[YOUR OBJECTIVE] Could you write out, word for word, only the lines from the one containing "I implementationen efter" through the last line of the data below?

[DATASET]
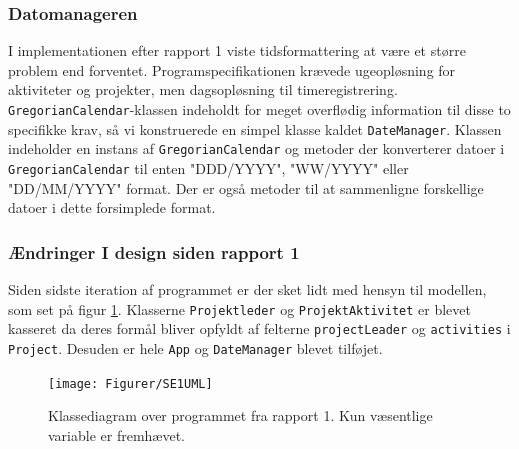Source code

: \subsubsection{Datomanageren}
\label{datomanager}
I implementationen efter rapport 1 viste tidsformattering at være et større problem end forventet. Programspecifikationen krævede ugeopløsning for aktiviteter og projekter, men dagsopløsning til timeregistrering. \texttt{GregorianCalendar}-klassen indeholdt for meget overflødig information til disse to specifikke krav, så vi konstruerede en simpel klasse kaldet \texttt{DateManager}. Klassen indeholder en instans af \texttt{GregorianCalendar} og metoder der konverterer datoer i \texttt{GregorianCalendar} til enten "DDD/YYYY", "WW/YYYY" eller "DD/MM/YYYY" format. Der er også metoder til at sammenligne forskellige datoer i dette forsimplede format. 


\subsubsection{Ændringer I design siden rapport 1}

Siden sidste iteration af programmet er der sket lidt med hensyn til modellen, som set på figur \ref{fig:SE1UML}. Klasserne \texttt{Projektleder} og \texttt{ProjektAktivitet} er blevet kasseret da deres formål bliver opfyldt af felterne \texttt{projectLeader} og \texttt{activities} i \texttt{Project}. Desuden er hele \texttt{App} og \texttt{DateManager} blevet tilføjet.

\label{aendringer}
\begin{figure}[H]
    \centering
    \texttt{[image: Figurer/SE1UML]}
    \caption{Klassediagram over programmet fra rapport 1. Kun væsentlige variable er fremhævet.}
    \label{fig:SE1UML}
\end{figure}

[SOLUTION TO THIS PROBLEM]
I implementationen efter rapport 1 viste tidsformattering at være et større problem end forventet. Programspecifikationen krævede ugeopløsning for aktiviteter og projekter, men dagsopløsning til timeregistrering. \texttt{GregorianCalendar}-klassen indeholdt for meget overflødig information til disse to specifikke krav, så vi konstruerede en simpel klasse kaldet \texttt{DateManager}. Klassen indeholder en instans af \texttt{GregorianCalendar} og metoder der konverterer datoer i \texttt{GregorianCalendar} til enten "DDD/YYYY", "WW/YYYY" eller "DD/MM/YYYY" format. Der er også metoder til at sammenligne forskellige datoer i dette forsimplede format. 


\subsubsection{Ændringer I design siden rapport 1}

Siden sidste iteration af programmet er der sket lidt med hensyn til modellen, som set på figur \ref{fig:SE1UML}. Klasserne \texttt{Projektleder} og \texttt{ProjektAktivitet} er blevet kasseret da deres formål bliver opfyldt af felterne \texttt{projectLeader} og \texttt{activities} i \texttt{Project}. Desuden er hele \texttt{App} og \texttt{DateManager} blevet tilføjet.

\label{aendringer}
\begin{figure}[H]
    \centering
    \texttt{[image: Figurer/SE1UML]}
    \caption{Klassediagram over programmet fra rapport 1. Kun væsentlige variable er fremhævet.}
    \label{fig:SE1UML}
\end{figure}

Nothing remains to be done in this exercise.